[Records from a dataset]
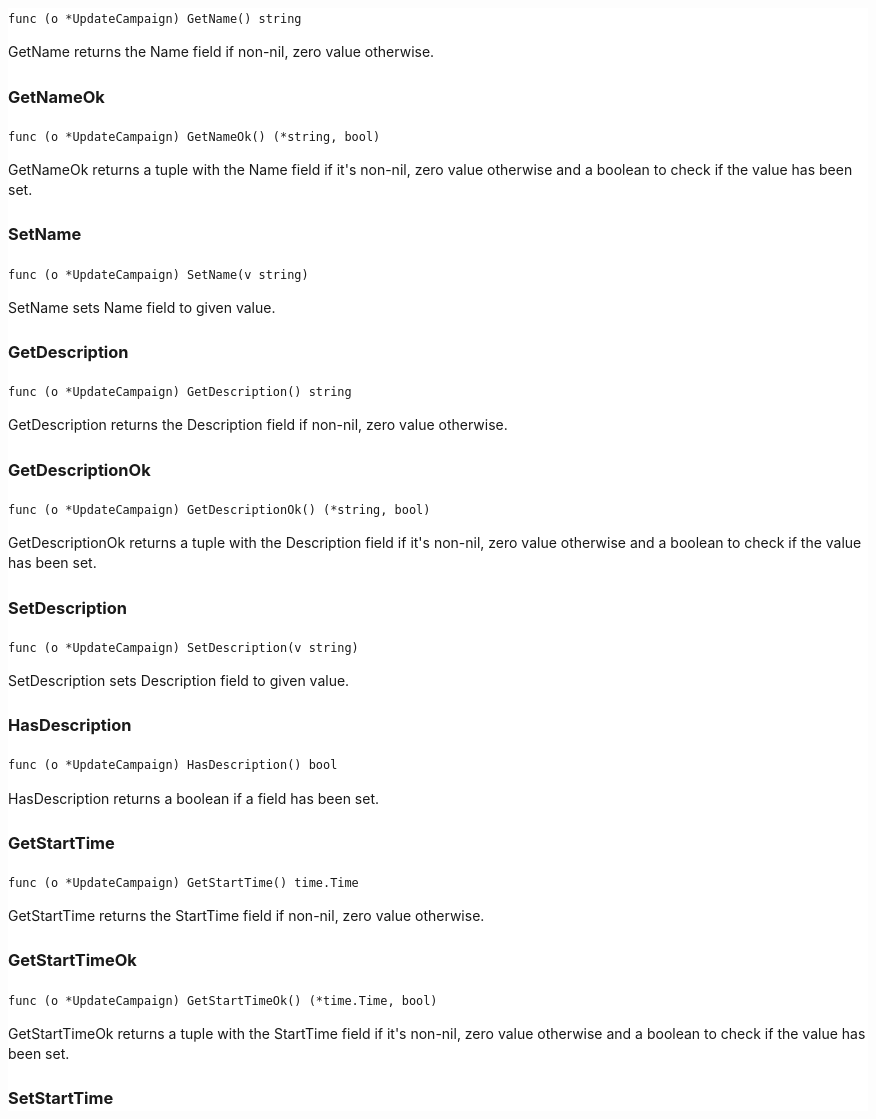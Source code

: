 `func (o *UpdateCampaign) GetName() string`

GetName returns the Name field if non-nil, zero value otherwise.

### GetNameOk

`func (o *UpdateCampaign) GetNameOk() (*string, bool)`

GetNameOk returns a tuple with the Name field if it's non-nil, zero value otherwise
and a boolean to check if the value has been set.

### SetName

`func (o *UpdateCampaign) SetName(v string)`

SetName sets Name field to given value.


### GetDescription

`func (o *UpdateCampaign) GetDescription() string`

GetDescription returns the Description field if non-nil, zero value otherwise.

### GetDescriptionOk

`func (o *UpdateCampaign) GetDescriptionOk() (*string, bool)`

GetDescriptionOk returns a tuple with the Description field if it's non-nil, zero value otherwise
and a boolean to check if the value has been set.

### SetDescription

`func (o *UpdateCampaign) SetDescription(v string)`

SetDescription sets Description field to given value.

### HasDescription

`func (o *UpdateCampaign) HasDescription() bool`

HasDescription returns a boolean if a field has been set.

### GetStartTime

`func (o *UpdateCampaign) GetStartTime() time.Time`

GetStartTime returns the StartTime field if non-nil, zero value otherwise.

### GetStartTimeOk

`func (o *UpdateCampaign) GetStartTimeOk() (*time.Time, bool)`

GetStartTimeOk returns a tuple with the StartTime field if it's non-nil, zero value otherwise
and a boolean to check if the value has been set.

### SetStartTime
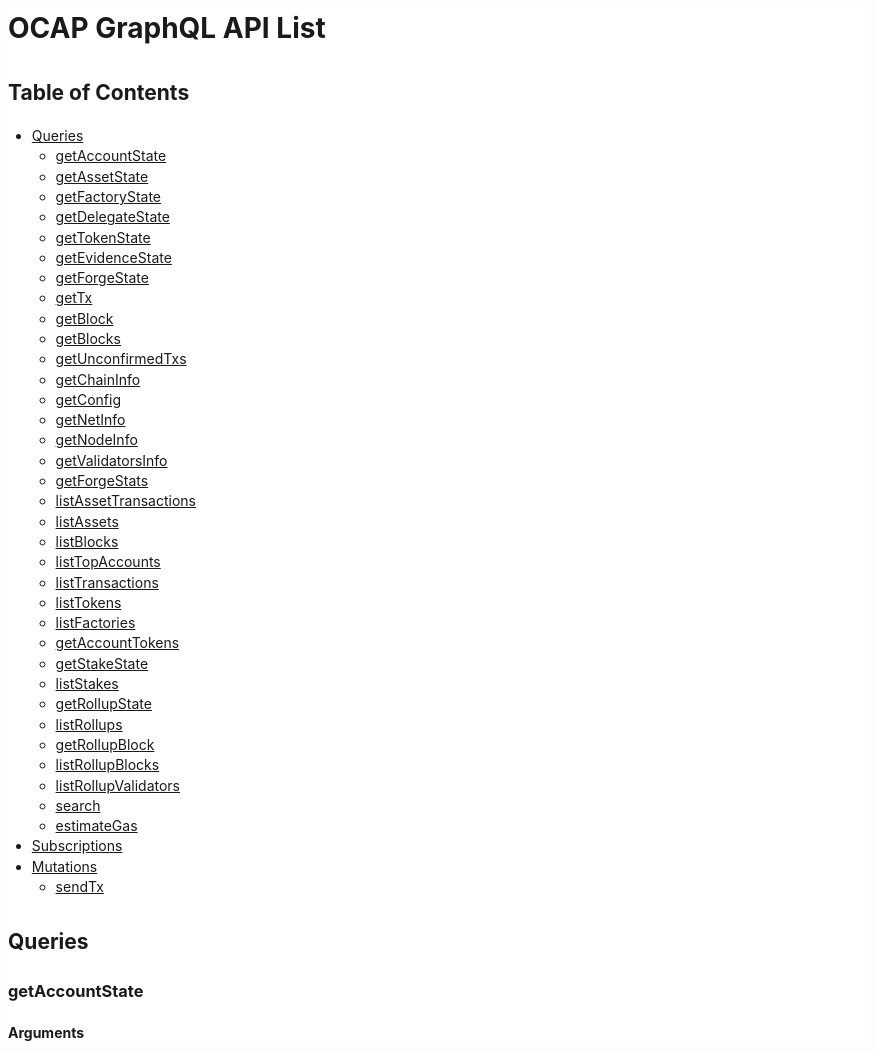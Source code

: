 # OCAP GraphQL API List


## Table of Contents

* [Queries](#queries)
  * [getAccountState](#getaccountstate)
  * [getAssetState](#getassetstate)
  * [getFactoryState](#getfactorystate)
  * [getDelegateState](#getdelegatestate)
  * [getTokenState](#gettokenstate)
  * [getEvidenceState](#getevidencestate)
  * [getForgeState](#getforgestate)
  * [getTx](#gettx)
  * [getBlock](#getblock)
  * [getBlocks](#getblocks)
  * [getUnconfirmedTxs](#getunconfirmedtxs)
  * [getChainInfo](#getchaininfo)
  * [getConfig](#getconfig)
  * [getNetInfo](#getnetinfo)
  * [getNodeInfo](#getnodeinfo)
  * [getValidatorsInfo](#getvalidatorsinfo)
  * [getForgeStats](#getforgestats)
  * [listAssetTransactions](#listassettransactions)
  * [listAssets](#listassets)
  * [listBlocks](#listblocks)
  * [listTopAccounts](#listtopaccounts)
  * [listTransactions](#listtransactions)
  * [listTokens](#listtokens)
  * [listFactories](#listfactories)
  * [getAccountTokens](#getaccounttokens)
  * [getStakeState](#getstakestate)
  * [listStakes](#liststakes)
  * [getRollupState](#getrollupstate)
  * [listRollups](#listrollups)
  * [getRollupBlock](#getrollupblock)
  * [listRollupBlocks](#listrollupblocks)
  * [listRollupValidators](#listrollupvalidators)
  * [search](#search)
  * [estimateGas](#estimategas)
* [Subscriptions](#subscriptions)
* [Mutations](#mutations)
  * [sendTx](#sendtx)


## Queries

### getAccountState

#### Arguments
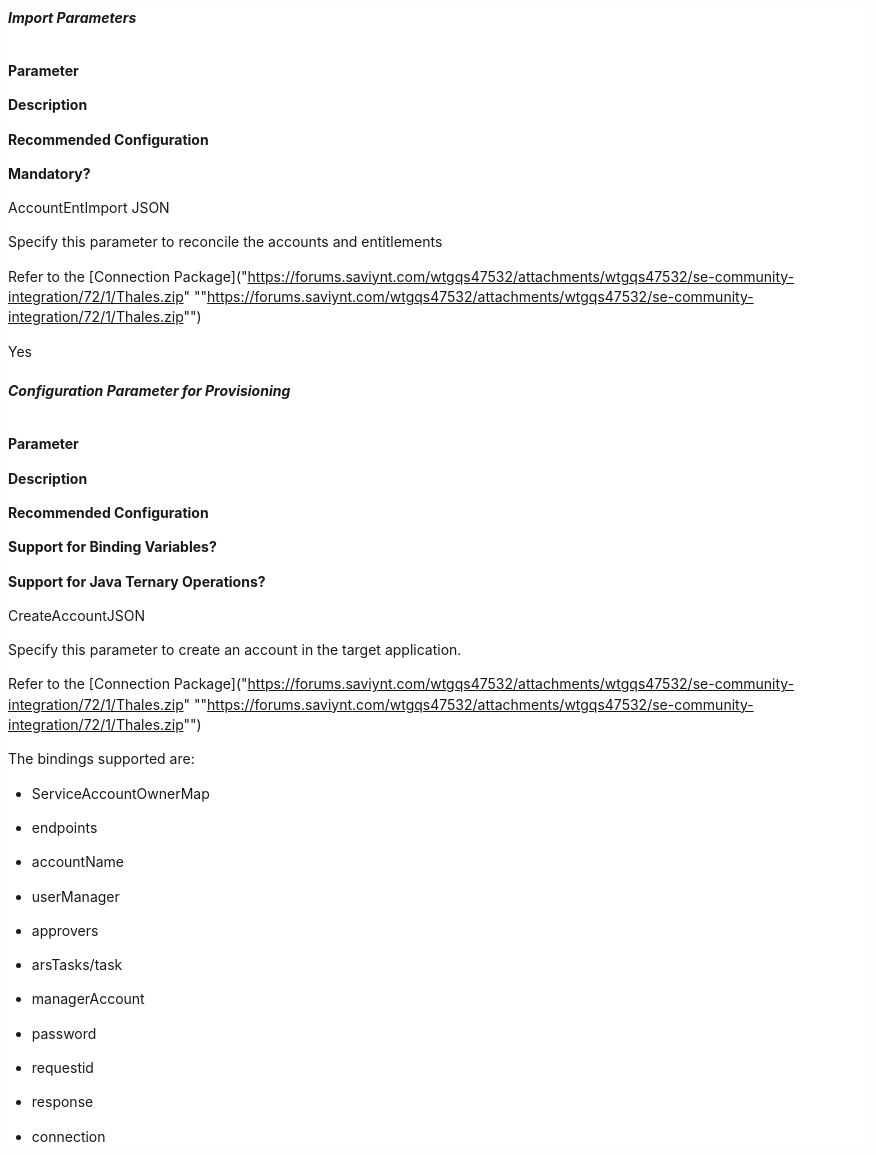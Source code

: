 ###### **Import Parameters**

**Parameter**

**Description**

**Recommended Configuration**

**Mandatory?**

AccountEntImport JSON

Specify this parameter to reconcile the accounts and entitlements

Refer to the [Connection Package]("https://forums.saviynt.com/wtgqs47532/attachments/wtgqs47532/se-community-integration/72/1/Thales.zip" ""https://forums.saviynt.com/wtgqs47532/attachments/wtgqs47532/se-community-integration/72/1/Thales.zip"")

Yes

###### **Configuration Parameter for Provisioning**

**Parameter**

**Description**

**Recommended Configuration**

**Support for Binding Variables?**

**Support for Java Ternary Operations?**

CreateAccountJSON

Specify this parameter to create an account in the target application.

Refer to the [Connection Package]("https://forums.saviynt.com/wtgqs47532/attachments/wtgqs47532/se-community-integration/72/1/Thales.zip" ""https://forums.saviynt.com/wtgqs47532/attachments/wtgqs47532/se-community-integration/72/1/Thales.zip"")

The bindings supported are:

*   ServiceAccountOwnerMap
    
*   endpoints
    
*   accountName
    
*   userManager
    
*   approvers
    
*   arsTasks/task
    
*   managerAccount
    
*   password
    
*   requestid
    
*   response
    
*   connection
    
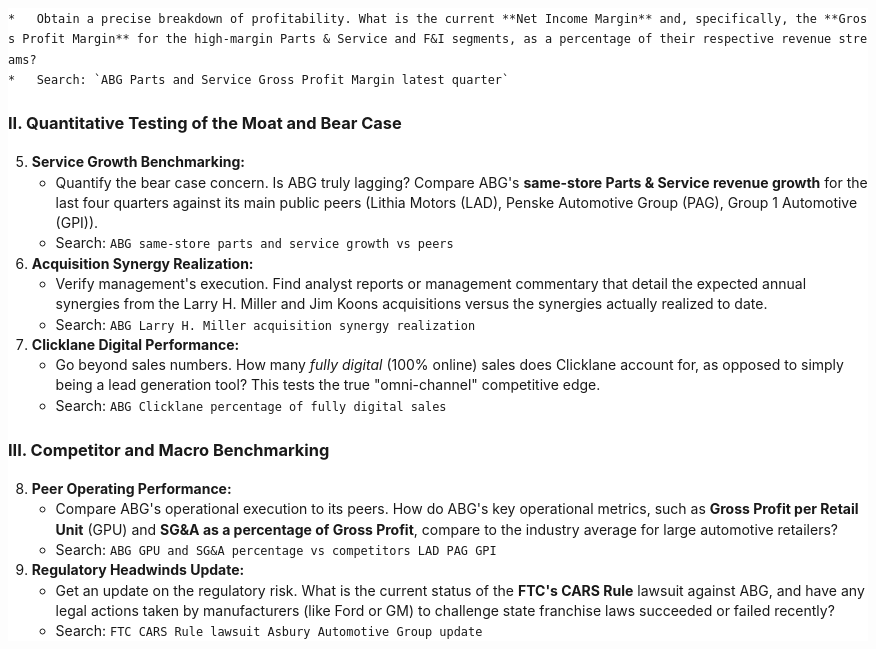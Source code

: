     *   Obtain a precise breakdown of profitability. What is the current **Net Income Margin** and, specifically, the **Gross Profit Margin** for the high-margin Parts & Service and F&I segments, as a percentage of their respective revenue streams?
    *   Search: `ABG Parts and Service Gross Profit Margin latest quarter`

### **II. Quantitative Testing of the Moat and Bear Case**

5.  **Service Growth Benchmarking:**
    *   Quantify the bear case concern. Is ABG truly lagging? Compare ABG's **same-store Parts & Service revenue growth** for the last four quarters against its main public peers (Lithia Motors (LAD), Penske Automotive Group (PAG), Group 1 Automotive (GPI)).
    *   Search: `ABG same-store parts and service growth vs peers`
6.  **Acquisition Synergy Realization:**
    *   Verify management's execution. Find analyst reports or management commentary that detail the expected annual synergies from the Larry H. Miller and Jim Koons acquisitions versus the synergies actually realized to date.
    *   Search: `ABG Larry H. Miller acquisition synergy realization`
7.  **Clicklane Digital Performance:**
    *   Go beyond sales numbers. How many *fully digital* (100% online) sales does Clicklane account for, as opposed to simply being a lead generation tool? This tests the true "omni-channel" competitive edge.
    *   Search: `ABG Clicklane percentage of fully digital sales`

### **III. Competitor and Macro Benchmarking**

8.  **Peer Operating Performance:**
    *   Compare ABG's operational execution to its peers. How do ABG's key operational metrics, such as **Gross Profit per Retail Unit** (GPU) and **SG&A as a percentage of Gross Profit**, compare to the industry average for large automotive retailers?
    *   Search: `ABG GPU and SG&A percentage vs competitors LAD PAG GPI`
9.  **Regulatory Headwinds Update:**
    *   Get an update on the regulatory risk. What is the current status of the **FTC's CARS Rule** lawsuit against ABG, and have any legal actions taken by manufacturers (like Ford or GM) to challenge state franchise laws succeeded or failed recently?
    *   Search: `FTC CARS Rule lawsuit Asbury Automotive Group update`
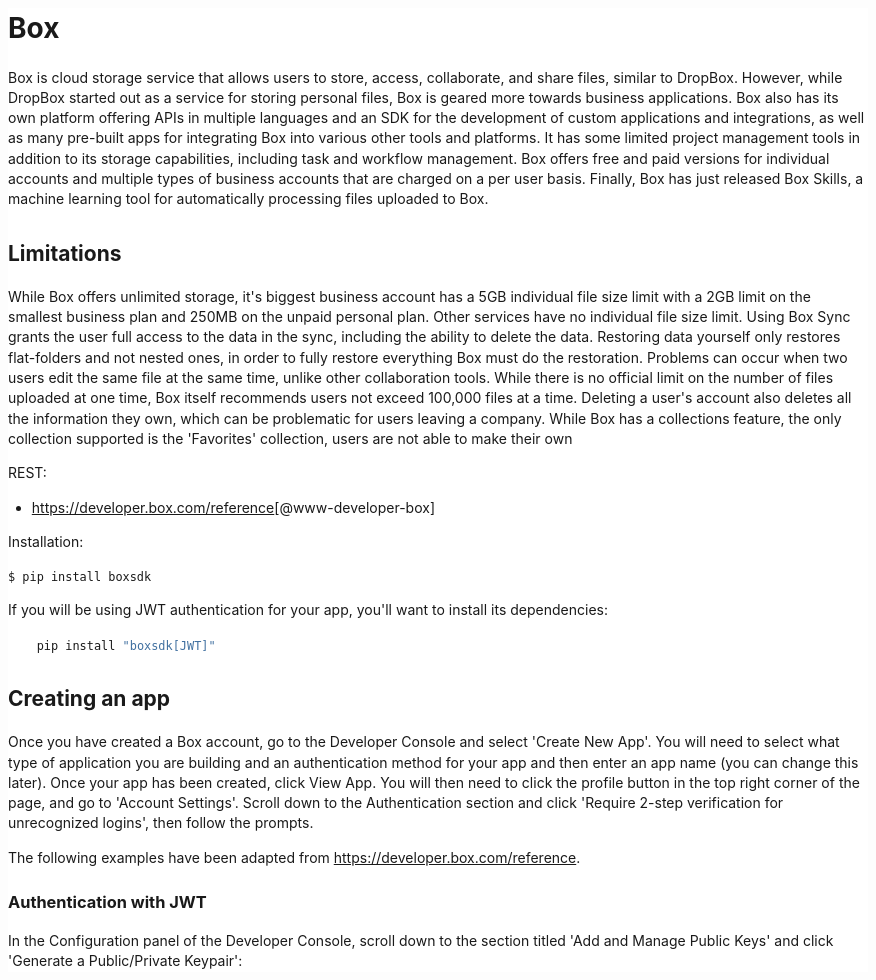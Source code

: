 # Box 
Box is cloud storage service that allows users to store, access, collaborate, and share files, similar to DropBox. However, while DropBox started out as a service for storing personal files, Box is geared more towards business applications. Box also has its own platform offering APIs in multiple languages and an SDK for the development of custom applications and integrations, as well as many pre-built apps for integrating Box into various other tools and platforms. It has some limited project management tools in addition to its storage capabilities, including task and workflow management. Box offers free and paid versions for individual accounts and multiple types of business accounts that are charged on a per user basis. Finally, Box has just released Box Skills, a machine learning tool for automatically processing files uploaded to Box. 

## Limitations
While Box offers unlimited storage, it's biggest business account has a 5GB individual file size limit with a 2GB limit on the smallest business plan and 250MB on the unpaid personal plan. Other services have no individual file size limit. 
Using Box Sync grants the user full access to the data in the sync, including the ability to delete the data. Restoring data yourself only restores flat-folders and not nested ones, in order to fully restore everything Box must do the restoration. 
Problems can occur when two users edit the same file at the same time, unlike other collaboration tools.
While there is no official limit on the number of files uploaded at one time, Box itself recommends users not exceed 100,000 files at a time.
Deleting a user's account also deletes all the information they own, which can be problematic for users leaving a company.
While Box has a collections feature, the only collection supported is the 'Favorites' collection, users are not able to make their own

REST:

* <https://developer.box.com/reference>[@www-developer-box]

Installation:

```bash
$ pip install boxsdk
```

If you will be using JWT authentication for your app, you'll want to install its dependencies:
```bash
    pip install "boxsdk[JWT]"
```
## Creating an app
Once you have created a Box account, go to the Developer Console and select 'Create New App'. 
You will need to select what type of application you are building and an authentication method for your app and then enter an app name (you can change this later). Once your app has been created, click View App. You will then need to click the profile button in the top right corner of the page, and go to 'Account Settings'. Scroll down to the Authentication section and click 'Require 2-step verification for unrecognized logins', then follow the prompts. 

The following examples have been adapted from <https://developer.box.com/reference>.

### Authentication with JWT
In the Configuration panel of the Developer Console, scroll down to the section titled 'Add and Manage Public Keys' and click 'Generate a Public/Private Keypair':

* _Work order_
Go through the records above line by line and say how many lines include "Compare", giving only that number.

* _Result of the task_
2